## TASK INPUT
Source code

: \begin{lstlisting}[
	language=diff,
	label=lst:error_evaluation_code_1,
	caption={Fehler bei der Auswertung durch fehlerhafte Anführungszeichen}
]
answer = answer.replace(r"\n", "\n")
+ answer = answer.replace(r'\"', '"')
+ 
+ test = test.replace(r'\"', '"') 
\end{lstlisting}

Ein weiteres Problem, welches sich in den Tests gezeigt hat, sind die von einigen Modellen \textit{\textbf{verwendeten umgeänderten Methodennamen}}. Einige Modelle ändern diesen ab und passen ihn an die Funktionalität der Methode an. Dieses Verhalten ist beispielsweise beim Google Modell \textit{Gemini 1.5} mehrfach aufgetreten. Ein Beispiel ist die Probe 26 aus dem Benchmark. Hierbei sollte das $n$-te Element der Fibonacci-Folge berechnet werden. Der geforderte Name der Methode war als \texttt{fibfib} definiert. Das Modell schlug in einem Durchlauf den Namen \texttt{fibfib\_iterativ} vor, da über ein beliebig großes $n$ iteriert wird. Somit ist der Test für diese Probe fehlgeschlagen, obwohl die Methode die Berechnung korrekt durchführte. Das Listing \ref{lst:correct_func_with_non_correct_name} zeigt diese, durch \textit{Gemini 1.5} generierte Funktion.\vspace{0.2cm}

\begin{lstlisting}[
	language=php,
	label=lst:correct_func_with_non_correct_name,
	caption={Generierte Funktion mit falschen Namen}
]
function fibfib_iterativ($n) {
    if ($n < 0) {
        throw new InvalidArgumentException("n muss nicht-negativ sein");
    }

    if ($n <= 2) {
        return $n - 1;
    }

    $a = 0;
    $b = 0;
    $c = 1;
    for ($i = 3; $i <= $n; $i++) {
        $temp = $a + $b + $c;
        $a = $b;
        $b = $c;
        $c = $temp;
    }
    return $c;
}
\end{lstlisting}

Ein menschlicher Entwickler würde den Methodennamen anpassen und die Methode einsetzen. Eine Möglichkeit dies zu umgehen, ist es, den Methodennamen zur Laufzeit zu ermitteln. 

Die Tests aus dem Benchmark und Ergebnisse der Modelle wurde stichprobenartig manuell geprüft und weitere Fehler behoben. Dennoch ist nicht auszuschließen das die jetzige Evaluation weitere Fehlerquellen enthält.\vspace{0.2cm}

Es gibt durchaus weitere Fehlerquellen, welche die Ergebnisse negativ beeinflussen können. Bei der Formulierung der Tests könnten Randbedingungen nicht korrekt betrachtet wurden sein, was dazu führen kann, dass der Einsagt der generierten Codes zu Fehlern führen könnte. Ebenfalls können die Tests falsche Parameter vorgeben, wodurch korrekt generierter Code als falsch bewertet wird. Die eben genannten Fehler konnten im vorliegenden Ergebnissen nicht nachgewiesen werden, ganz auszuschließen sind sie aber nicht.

## AIM OF THE TASK
State the number of lines in the records that include "caption", and write nothing else.

## EXERCISE OUTPUT
2